## [The task]
Under this line are the records; write out word for word the part that begins at the line containing "- Note that" and ends at the line containing "In many cases", and no more.

== Entries shown ==

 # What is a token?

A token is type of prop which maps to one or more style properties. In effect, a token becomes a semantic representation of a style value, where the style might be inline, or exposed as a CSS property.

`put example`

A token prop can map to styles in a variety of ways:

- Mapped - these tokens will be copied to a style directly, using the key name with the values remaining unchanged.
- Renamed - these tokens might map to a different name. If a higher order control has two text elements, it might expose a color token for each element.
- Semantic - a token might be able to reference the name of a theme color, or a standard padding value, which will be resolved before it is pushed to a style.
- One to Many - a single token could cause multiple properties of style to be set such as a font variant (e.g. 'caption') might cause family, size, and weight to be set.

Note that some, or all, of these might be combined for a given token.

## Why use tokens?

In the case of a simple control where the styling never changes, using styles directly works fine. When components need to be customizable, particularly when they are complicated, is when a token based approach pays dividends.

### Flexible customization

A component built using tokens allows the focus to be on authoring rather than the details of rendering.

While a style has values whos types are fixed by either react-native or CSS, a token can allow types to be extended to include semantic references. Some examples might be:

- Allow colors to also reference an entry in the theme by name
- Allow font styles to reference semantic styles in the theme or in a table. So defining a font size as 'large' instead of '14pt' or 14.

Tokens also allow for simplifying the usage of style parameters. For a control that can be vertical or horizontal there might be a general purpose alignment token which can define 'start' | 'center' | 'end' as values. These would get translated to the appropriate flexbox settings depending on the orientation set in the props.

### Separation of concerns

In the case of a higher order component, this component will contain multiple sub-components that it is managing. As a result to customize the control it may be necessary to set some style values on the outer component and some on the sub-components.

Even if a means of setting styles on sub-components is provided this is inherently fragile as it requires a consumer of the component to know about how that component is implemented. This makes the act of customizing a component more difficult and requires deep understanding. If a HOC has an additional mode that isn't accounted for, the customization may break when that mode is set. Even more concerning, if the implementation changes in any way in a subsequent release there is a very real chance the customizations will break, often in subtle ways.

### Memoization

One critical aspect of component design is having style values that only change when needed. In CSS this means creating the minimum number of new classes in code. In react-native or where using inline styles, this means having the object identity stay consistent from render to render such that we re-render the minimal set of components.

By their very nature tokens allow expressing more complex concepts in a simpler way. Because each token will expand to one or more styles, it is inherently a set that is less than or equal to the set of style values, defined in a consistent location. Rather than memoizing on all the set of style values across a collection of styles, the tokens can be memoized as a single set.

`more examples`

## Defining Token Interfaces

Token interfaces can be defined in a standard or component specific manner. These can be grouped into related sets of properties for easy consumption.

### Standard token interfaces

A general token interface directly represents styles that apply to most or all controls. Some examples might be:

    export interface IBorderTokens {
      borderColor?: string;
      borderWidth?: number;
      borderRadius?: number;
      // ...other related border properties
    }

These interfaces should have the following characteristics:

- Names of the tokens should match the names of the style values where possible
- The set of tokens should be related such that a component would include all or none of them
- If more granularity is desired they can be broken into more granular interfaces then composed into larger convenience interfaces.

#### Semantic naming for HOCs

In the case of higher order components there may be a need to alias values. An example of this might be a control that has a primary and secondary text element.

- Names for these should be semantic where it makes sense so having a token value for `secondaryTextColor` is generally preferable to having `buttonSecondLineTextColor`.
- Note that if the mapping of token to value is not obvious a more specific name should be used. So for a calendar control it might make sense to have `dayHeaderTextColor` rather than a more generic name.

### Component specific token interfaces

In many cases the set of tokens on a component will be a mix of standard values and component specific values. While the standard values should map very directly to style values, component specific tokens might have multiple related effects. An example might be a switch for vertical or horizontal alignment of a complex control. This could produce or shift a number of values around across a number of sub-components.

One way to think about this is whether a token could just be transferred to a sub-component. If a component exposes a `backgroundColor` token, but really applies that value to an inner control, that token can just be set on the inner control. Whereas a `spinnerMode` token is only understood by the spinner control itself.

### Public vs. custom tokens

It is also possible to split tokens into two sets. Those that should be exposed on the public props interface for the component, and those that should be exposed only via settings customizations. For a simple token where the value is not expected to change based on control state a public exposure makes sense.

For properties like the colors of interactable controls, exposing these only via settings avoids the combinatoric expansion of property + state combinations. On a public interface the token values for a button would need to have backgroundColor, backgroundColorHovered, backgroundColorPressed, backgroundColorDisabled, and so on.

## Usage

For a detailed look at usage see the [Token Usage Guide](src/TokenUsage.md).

===

## [Reply to the task]
- Note that if the mapping of token to value is not obvious a more specific name should be used. So for a calendar control it might make sense to have `dayHeaderTextColor` rather than a more generic name.

### Component specific token interfaces

In many cases the set of tokens on a component will be a mix of standard values and component specific values. While the standard values should map very directly to style values, component specific tokens might have multiple related effects. An example might be a switch for vertical or horizontal alignment of a complex control. This could produce or shift a number of values around across a number of sub-components.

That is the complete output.